Vinyl sales have grown every year since 2006. But with rising production costs and environmental concerns, can the format sustain its comeback?
TL;DR
Vinyl sales hit £150M+ in the UK in 2023, but production bottlenecks, environmental impact, and rising retail prices threaten the format's accessibility. Limited editions drive sales but also fuel speculation. The format endures because it offers something streaming can't: ownership.
The Numbers Behind the Revival
Vinyl's comeback isn't a niche trend — it's a market phenomenon. UK vinyl sales have grown every single year since 2006, reaching over £150 million in 2023. New vinyl releases outsell CDs. For the first time since the 1980s, vinyl is a commercially significant format.
But dig beneath the headline numbers and the picture is more complex. A disproportionate share of vinyl sales comes from legacy releases — classic albums being reissued on coloured vinyl at premium prices. New artist vinyl releases, while growing, represent a smaller portion of the market. And the average price of a new vinyl LP has risen to £25-30, putting it out of reach for casual buyers.
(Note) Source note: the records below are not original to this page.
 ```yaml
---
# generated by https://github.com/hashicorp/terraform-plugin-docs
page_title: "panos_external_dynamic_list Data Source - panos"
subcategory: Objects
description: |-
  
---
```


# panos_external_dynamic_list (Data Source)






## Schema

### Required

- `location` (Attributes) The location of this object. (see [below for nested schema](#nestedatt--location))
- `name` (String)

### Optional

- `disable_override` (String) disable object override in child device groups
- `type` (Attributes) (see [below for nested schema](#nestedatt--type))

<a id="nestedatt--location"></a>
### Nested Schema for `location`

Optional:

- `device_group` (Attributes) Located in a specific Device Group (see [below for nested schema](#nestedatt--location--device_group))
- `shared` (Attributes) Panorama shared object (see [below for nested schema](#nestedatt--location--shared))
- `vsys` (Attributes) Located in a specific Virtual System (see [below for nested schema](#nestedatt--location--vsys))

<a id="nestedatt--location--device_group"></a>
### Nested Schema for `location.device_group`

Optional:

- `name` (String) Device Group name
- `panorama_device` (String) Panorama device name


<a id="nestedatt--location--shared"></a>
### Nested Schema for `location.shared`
Production Bottlenecks and Rising Costs
The vinyl revival has outpaced the infrastructure needed to support it. There are fewer pressing plants in the world than at any previous point, and the existing plants are operating at capacity. Lead times for vinyl pressing have stretched from 4-6 weeks in pre-revival times to 12-20 weeks now.
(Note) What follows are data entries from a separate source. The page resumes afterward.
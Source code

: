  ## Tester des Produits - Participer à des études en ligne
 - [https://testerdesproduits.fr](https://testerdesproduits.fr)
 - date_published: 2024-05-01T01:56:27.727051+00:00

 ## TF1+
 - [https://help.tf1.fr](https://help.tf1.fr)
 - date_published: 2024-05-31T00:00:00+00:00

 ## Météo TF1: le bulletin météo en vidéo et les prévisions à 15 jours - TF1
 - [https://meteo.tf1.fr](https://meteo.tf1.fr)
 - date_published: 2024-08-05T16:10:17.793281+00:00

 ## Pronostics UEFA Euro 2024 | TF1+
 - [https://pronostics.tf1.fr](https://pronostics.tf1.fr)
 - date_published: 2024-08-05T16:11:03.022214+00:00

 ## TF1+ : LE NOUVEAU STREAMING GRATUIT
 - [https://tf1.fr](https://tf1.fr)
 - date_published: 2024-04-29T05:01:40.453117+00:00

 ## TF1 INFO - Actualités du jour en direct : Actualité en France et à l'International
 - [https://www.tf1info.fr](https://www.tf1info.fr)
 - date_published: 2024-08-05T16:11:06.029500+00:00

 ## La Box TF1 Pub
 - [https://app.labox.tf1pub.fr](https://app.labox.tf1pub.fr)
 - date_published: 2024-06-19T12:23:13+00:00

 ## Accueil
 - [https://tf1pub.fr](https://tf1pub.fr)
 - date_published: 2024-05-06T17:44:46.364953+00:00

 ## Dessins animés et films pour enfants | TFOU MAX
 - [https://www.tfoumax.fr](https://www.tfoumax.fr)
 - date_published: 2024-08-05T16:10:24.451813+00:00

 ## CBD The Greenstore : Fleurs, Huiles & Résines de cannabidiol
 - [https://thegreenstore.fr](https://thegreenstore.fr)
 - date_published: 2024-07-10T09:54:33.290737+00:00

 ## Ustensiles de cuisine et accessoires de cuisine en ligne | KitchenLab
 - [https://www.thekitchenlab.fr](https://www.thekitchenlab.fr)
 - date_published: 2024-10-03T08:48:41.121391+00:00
For independent artists and small labels, this creates practical and financial challenges. Pressing minimums mean you need to order at least 300-500 units, representing a significant upfront investment. And the cost per unit has increased as pressing plants adjust pricing to manage demand. A 12-inch LP that cost £4 to press five years ago now costs £6-8.
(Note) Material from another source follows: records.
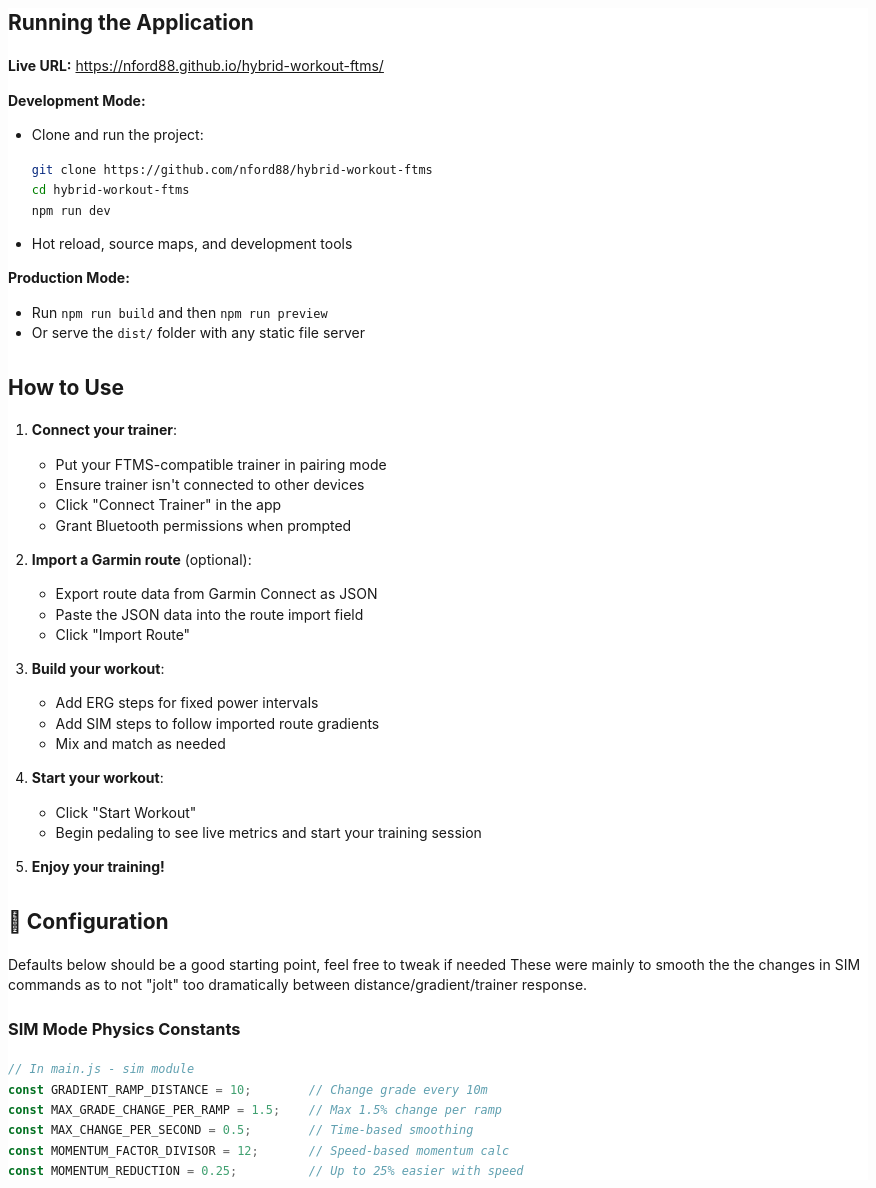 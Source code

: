 
## Running the Application

**Live URL:**
https://nford88.github.io/hybrid-workout-ftms/

**Development Mode:**
- Clone and run the project:
  ```bash
  git clone https://github.com/nford88/hybrid-workout-ftms
  cd hybrid-workout-ftms
  npm run dev
  ```
- Hot reload, source maps, and development tools

**Production Mode:**
- Run `npm run build` and then `npm run preview`
- Or serve the `dist/` folder with any static file server

## How to Use

1. **Connect your trainer**:
   - Put your FTMS-compatible trainer in pairing mode
   - Ensure trainer isn't connected to other devices
   - Click "Connect Trainer" in the app
   - Grant Bluetooth permissions when prompted

2. **Import a Garmin route** (optional):
   - Export route data from Garmin Connect as JSON
   - Paste the JSON data into the route import field
   - Click "Import Route"

3. **Build your workout**:
   - Add ERG steps for fixed power intervals
   - Add SIM steps to follow imported route gradients
   - Mix and match as needed

4. **Start your workout**:
   - Click "Start Workout" 
   - Begin pedaling to see live metrics and start your training session

5. **Enjoy your training!**

## 🔧 Configuration

Defaults below should be a good starting point, feel free to tweak if needed
These were mainly to smooth the the changes in SIM commands as to not "jolt" too dramatically between distance/gradient/trainer response. 

### SIM Mode Physics Constants
```javascript
// In main.js - sim module
const GRADIENT_RAMP_DISTANCE = 10;        // Change grade every 10m
const MAX_GRADE_CHANGE_PER_RAMP = 1.5;    // Max 1.5% change per ramp
const MAX_CHANGE_PER_SECOND = 0.5;        // Time-based smoothing
const MOMENTUM_FACTOR_DIVISOR = 12;       // Speed-based momentum calc
const MOMENTUM_REDUCTION = 0.25;          // Up to 25% easier with speed
```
The supply chain is also fragile. PVC (the raw material for vinyl) is a petroleum product subject to energy price fluctuations. The handful of lacquer-cutting facilities worldwide represent single points of failure. When the Apollo/Transco lacquer factory burned down in 2020, it disrupted the entire global vinyl supply chain.
The Environmental Question
Vinyl's environmental credentials are, frankly, not great. PVC production is energy-intensive and produces toxic byproducts. Vinyl records aren't recyclable through standard household recycling. And the shipping of physical products — heavy, fragile products that require careful packaging — adds to the carbon footprint.
Some pressing plants are exploring alternatives. Bio-vinyl made from recycled PVC or plant-based materials exists but at significant cost premiums. Carbon-offset programmes are offered by some manufacturers. And the emerging market for recycled vinyl pressings — made from old records — addresses the waste problem if not the production one.
The honest assessment: if environmental impact is your primary concern, streaming is the lower-carbon option. But streaming has its own footprint — server farms, network infrastructure, device manufacturing — that's often underestimated. Neither format is carbon-neutral.
Why Vinyl Endures
Despite the costs, the delays, and the environmental questions, vinyl endures because it offers something fundamental that streaming doesn't: ownership. When you buy a vinyl record, you own a physical artifact. It can't be removed from your collection by a licensing dispute. It can't be algorithmically altered. It doesn't require a monthly subscription or an internet connection.
The listening experience is different too. Vinyl demands attention in a way that streaming doesn't. You can't skip tracks with a thumb swipe. The ritual of selecting a record, placing it on the turntable, and lowering the needle creates an intentional listening practice that many people find more satisfying than the infinite scroll of a streaming library.
For artists, vinyl represents the most premium physical product they can offer. A beautifully packaged LP with printed inner sleeves, artwork, and limited editions creates a connection with fans that a playlist add never will.
Vinyl isn't going to replace streaming, and it doesn't need to. Its role is different — it's the premium, intentional, ownership-based complement to streaming's convenience and breadth. As long as people value owning music, vinyl has a future.